Se você gosta de ficção científica que mexe com o psicológico e apresenta uma crítica social ácida, vale a pena entender o que está por trás dessa produção de 2019.

O labirinto de Lorcan Finnegan e a trama de Vivarium

O filme é dirigido por Lorcan Finnegan, que traz uma estética bem particular para a tela. A história gira em torno de um jovem casal, Gemma e Tom, que está à procura da casa ideal. Eles acabam seguindo um corretor de imóveis bem esquisito até um condomínio chamado Yonder. O lugar é um mar de casas idênticas, pintadas em um tom de verde menta, sob um céu que parece de mentira.

O problema começa quando eles tentam sair de lá e percebem que todos os caminhos levam de volta para a casa número 9. Lançado mundialmente em maio de 2019 no Festival de Cannes, o longa consegue criar uma atmosfera de claustrofobia em um espaço aberto, o que é um mérito enorme da direção. Não há monstros pulando da tela, o medo aqui é existencial.

O peso do elenco com Jesse Eisenberg e Imogen Poots

Para sustentar um filme que se passa quase inteiramente em um único cenário, você precisa de atores que segurem o tranco. Jesse Eisenberg (o Tom) e Imogen Poots (a Gemma) entregam atuações bem sólidas. O Eisenberg, com aquele jeito mais contido e pragmático, contrasta bem com a carga emocional que a Poots carrega ao longo da trama.

A dinâmica deles é o que nos mantém conectados à realidade enquanto tudo ao redor se torna surreal. Eles conseguem transmitir o cansaço e a frustração de estarem presos em uma rotina que eles não escolheram, algo que ressoa bastante com as pressões da vida adulta moderna.

Detalhes técnicos, notas e curiosidades de bastidores

Se você é do tipo que olha os números antes de dar o play, o filme mantém uma nota de 5.8 no IMDb. Pode parecer uma nota mediana, mas em filmes de nicho e com propostas tão experimentais quanto esta, é uma pontuação comum, já que ele divide opiniões. No circuito de festivais, ele foi melhor recebido, chegando a ganhar o prêmio Gan Foundation Support for Distribution em Cannes.

Alguns pontos técnicos que ajudam na imersão:

  • Trilha Sonora: A música é assinada por Kristian Eidnes Andersen, que sabe como usar sons ambientes para aumentar a tensão.

  • Locações de Filmagem: Por incrível que pareça, aquele bairro inteiro não existe de verdade. Grande parte das filmagens aconteceu em estúdios na Bélgica, com algumas cenas externas gravadas na Irlanda.
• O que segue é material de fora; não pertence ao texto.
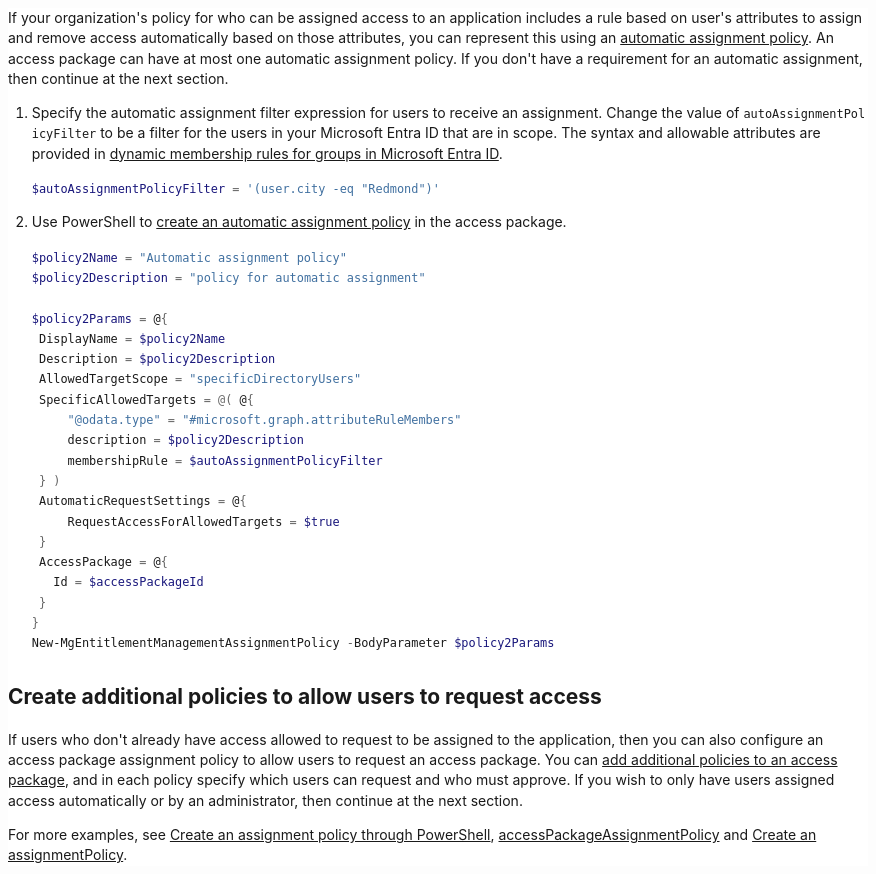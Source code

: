 If your organization's policy for who can be assigned access to an application includes a rule based on user's attributes to assign and remove access automatically based on those attributes, you can represent this using an [automatic assignment policy](entitlement-management-access-package-auto-assignment-policy.md). An access package can have at most one automatic assignment policy. If you don't have a requirement for an automatic assignment, then continue at the next section.

1. Specify the automatic assignment filter expression for users to receive an assignment. Change the value of `autoAssignmentPolicyFilter` to be a filter for the users in your Microsoft Entra ID that are in scope. The syntax and allowable attributes are provided in [dynamic membership rules for groups in Microsoft Entra ID](~/identity/users/groups-dynamic-membership.md).

   ```powershell
   $autoAssignmentPolicyFilter = '(user.city -eq "Redmond")'
   ```

1. Use PowerShell to [create an automatic assignment policy](entitlement-management-access-package-auto-assignment-policy.md#create-an-access-package-assignment-policy-through-powershell) in the access package.

   ```powershell
   $policy2Name = "Automatic assignment policy"
   $policy2Description = "policy for automatic assignment"

   $policy2Params = @{
    DisplayName = $policy2Name
    Description = $policy2Description
    AllowedTargetScope = "specificDirectoryUsers"
    SpecificAllowedTargets = @( @{
        "@odata.type" = "#microsoft.graph.attributeRuleMembers"
        description = $policy2Description
        membershipRule = $autoAssignmentPolicyFilter
    } )
    AutomaticRequestSettings = @{
        RequestAccessForAllowedTargets = $true
    }
    AccessPackage = @{
      Id = $accessPackageId
    }
   }
   New-MgEntitlementManagementAssignmentPolicy -BodyParameter $policy2Params
   ```

## Create additional policies to allow users to request access

If users who don't already have access allowed to request to be assigned to the application, then you can also configure an access package assignment policy to allow users to request an access package. You can [add additional policies to an access package](entitlement-management-access-package-request-policy.md#choose-between-one-or-multiple-policies), and in each policy specify which users can request and who must approve. If you wish to only have users assigned access automatically or by an administrator, then continue at the next section.

For more examples, see [Create an assignment policy through PowerShell](entitlement-management-access-package-request-policy.md#create-an-access-package-assignment-policy-through-powershell), [accessPackageAssignmentPolicy](/graph/api/resources/accesspackageassignmentpolicy) and [Create an assignmentPolicy](/graph/api/entitlementmanagement-post-assignmentpolicies?tabs=http&view=graph-rest-1.0&preserve-view=true).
  • Curiosidade visual: As nuvens no filme foram desenhadas para parecerem "perfeitas demais", como se fossem de um desenho animado, justamente para reforçar a ideia de que o casal está preso em uma simulação ou em algo artificial.

Por que assistir Viveiro

O que mais me chamou a atenção em Viveiro foi a metáfora sobre a vida suburbana. O título original, Vivarium, refere-se a um lugar fechado para criar animais ou plantas para observação. Isso já dá uma pista do que está acontecendo ali sem entregar o final. É um filme seco, direto e que não perde tempo tentando explicar cada detalhe científico, o que eu pessoalmente prefiro.

A narrativa flui bem e o mistério sobre o "pacote" que eles recebem na porta de casa é o que dita o ritmo do meio para o fim. Se você quer algo que fuja dos clichês de Hollywood e te deixe pensando sobre as escolhas que fazemos na vida, esse filme é uma escolha certeira.